■ **HOW TO COMPLETE THIS TASK**: From the records below, give the number of lines that contain the string "experts", without any other text.

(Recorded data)
· · · ·

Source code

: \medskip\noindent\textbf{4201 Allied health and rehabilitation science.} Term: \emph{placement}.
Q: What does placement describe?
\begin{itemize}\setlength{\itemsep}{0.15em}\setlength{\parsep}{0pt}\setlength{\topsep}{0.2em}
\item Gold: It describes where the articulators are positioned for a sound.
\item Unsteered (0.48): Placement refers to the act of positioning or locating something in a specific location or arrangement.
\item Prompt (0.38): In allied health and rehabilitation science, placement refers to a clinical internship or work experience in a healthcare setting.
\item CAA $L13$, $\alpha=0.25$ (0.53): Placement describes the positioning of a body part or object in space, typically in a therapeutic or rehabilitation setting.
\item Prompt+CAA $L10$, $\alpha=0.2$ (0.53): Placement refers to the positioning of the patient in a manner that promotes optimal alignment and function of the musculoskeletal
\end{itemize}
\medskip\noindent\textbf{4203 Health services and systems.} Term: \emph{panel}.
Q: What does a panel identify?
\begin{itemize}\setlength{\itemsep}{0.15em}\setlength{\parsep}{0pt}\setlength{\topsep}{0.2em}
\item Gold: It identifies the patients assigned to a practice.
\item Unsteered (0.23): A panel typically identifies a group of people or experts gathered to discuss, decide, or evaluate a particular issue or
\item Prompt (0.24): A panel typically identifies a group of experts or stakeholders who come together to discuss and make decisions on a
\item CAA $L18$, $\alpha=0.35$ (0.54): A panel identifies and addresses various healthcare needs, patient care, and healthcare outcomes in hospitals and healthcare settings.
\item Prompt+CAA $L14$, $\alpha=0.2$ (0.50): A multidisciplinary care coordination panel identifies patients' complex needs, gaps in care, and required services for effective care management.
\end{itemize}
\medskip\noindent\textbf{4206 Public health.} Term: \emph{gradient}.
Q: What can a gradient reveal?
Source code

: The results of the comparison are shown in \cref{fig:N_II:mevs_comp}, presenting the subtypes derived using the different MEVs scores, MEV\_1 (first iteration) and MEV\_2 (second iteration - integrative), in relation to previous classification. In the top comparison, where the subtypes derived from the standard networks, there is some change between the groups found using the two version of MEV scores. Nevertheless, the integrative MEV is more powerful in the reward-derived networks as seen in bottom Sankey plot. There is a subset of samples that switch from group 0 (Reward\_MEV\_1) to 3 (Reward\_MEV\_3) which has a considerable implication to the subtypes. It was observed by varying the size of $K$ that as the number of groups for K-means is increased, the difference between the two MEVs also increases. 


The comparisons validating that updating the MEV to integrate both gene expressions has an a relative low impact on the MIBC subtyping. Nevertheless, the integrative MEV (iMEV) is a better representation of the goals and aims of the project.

· · · ·

■ **ANSWER BELOW**: 2